People who do not have health problems should not eat fruit on an empty stomach, as acids and essential oils cause heartburn and negatively affect the non-stomach walls.
It is recommended to reduce the amount of bitter orange in the presence of cardiovascular diseases, hypertension.

How to choose

You can find bitter orange in European supermarkets at any time of the year, although the fruit is not as common as oranges or lemons. In appearance, the orange resembles some varieties of tangerines. A distinctive feature of the fruit is a bright citrus scent that appears when the peel is squeezed.

Bitter orange

When choosing a fruit, attention should be focused on its skin. It should be dry, shiny, even, dense, elastic, with a lot of pores. If the skin is dry, withered, with dark spots, dents or rot, the fruit is spoiled. Ripeness can be determined by weight: the fruit should be slightly heavier than it looks.

Bitter Oranges are light or deep orange in color and have a traditional bitter taste. Light blotches of red are allowed on their skin. The juiciest and tastiest bitter oranges come from Jamaica: their skin has a bluish-gray color.

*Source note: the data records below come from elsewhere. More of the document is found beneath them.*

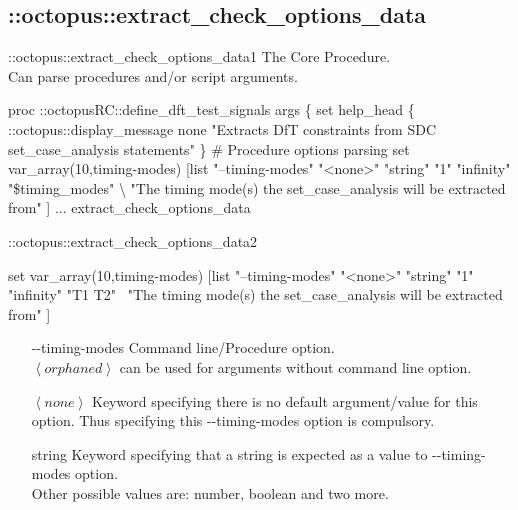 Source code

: \documentclass[handout]{beamer}
\begin{document}
\subsection{::octopus::extract\_check\_options\_data}
\begin{frame}[fragile]{::octopus::extract\_check\_options\_data}{1}
	\alert{The Core Procedure}. \\Can parse procedures and/or script arguments.

	{\tiny
	\begin{semiverbatim}
proc ::octopusRC::define_dft_test_signals \alert{args} \{
    set help_head \{
        ::octopus::display_message none "Extracts DfT constraints from SDC set_case_analysis statements"
    \}
    # Procedure options parsing
    set \alert{var_array}(10,timing-modes)	[list "--timing-modes" "{<none>}" "string" "1" "infinity" "\$timing_modes" \textbackslash
        "The timing mode(s) the set_case_analysis will be extracted from" ]
      ...
    \alert{extract_check_options_data}
	\end{semiverbatim}
	}
\end{frame}

\begin{frame}[fragile]{::octopus::extract\_check\_options\_data}{2}
	{\tiny
	\begin{semiverbatim}
	set var_array(10,timing-modes)	[list "\alert<1>{--timing-modes}" "\alert<2>{<none>}" "\alert<3>{string}" "1" "infinity" "T1 T2" \
		"The timing mode(s) the set_case_analysis will be extracted from" ]
	\end{semiverbatim}
	}
	\begin{itemize}[<+->]
	\item [{\tiny -{}-timing-modes}] Command line/Procedure \alert{option}. \\
	$\left\langle orphaned \right\rangle$ can be used for arguments without command line option.
	\item [$\left\langle none \right\rangle$] Keyword specifying there is no
	default \alert{argument/value} for this option. Thus specifying this
	-{}-timing-modes option is compulsory.
	\item [string] Keyword specifying that a string is expected as a value
	to -{}-timing-modes option.\\
	{\small Other possible values are: \alert{number}, \alert{boolean} and two more.}
	\end{itemize}
\end{frame}
\end{document}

Bitter Orange leaves, flowers, seeds and rind are rich in essential oils. At home, they can be obtained from the fruit rind by holding it under pressure. In moderation, the oil can be added to shampoos and balms to get rid of dandruff, cleansing and toning face masks. It is effective in the fight against cellulite: if you mix it with a body cream and use it twice a day, after a month there is a visible effect of reducing the “orange peel”.

Bitter orange

A hint of bitter orange is a traditional component of exquisite floral fragrances. Neroli oil extracted from the flowers of the plant is used to create perfumes. Its fresh and mild scent is reminiscent of a combination of jasmine, citrus and honey.

It is believed that the name of the bitter orange blossom oil was given by Anna Maria of the Orsini clan, Princess of Nerola. It was not that she introduced it into fashion, spreading it among the ladies of noble houses of Europe. It was believed that the aroma of neroli has magical properties and is an aphrodisiac. The oil was used to make love potions and potions for women who wanted to get pregnant.

The proven effect of the aroma of bitter orange is also known. The unobtrusive refreshing scent soothes, helps in the fight against depression, improves mood, drives away anxiety, eliminates migraines and headaches.

Slimming with bitter orange

Bitter orange

Due to the content of synephrine in bitter orange, the fruit is used for weight loss. The plant extract is often found in dietary supplements to replace the banned ephedra. The active substance is a fat burner: by increasing the heart rate and increasing blood pressure, the lipid breakdown process is activated.

There is no mono-diet using bitter orange because it is not consumed naturally. Most often, dried peel, zest or juice of fresh fruit is added to water, teas or fruit drinks: such drinks help reduce appetite. Dried skins can be added to any dietary meals, such as cottage cheese, cereals or vegetables.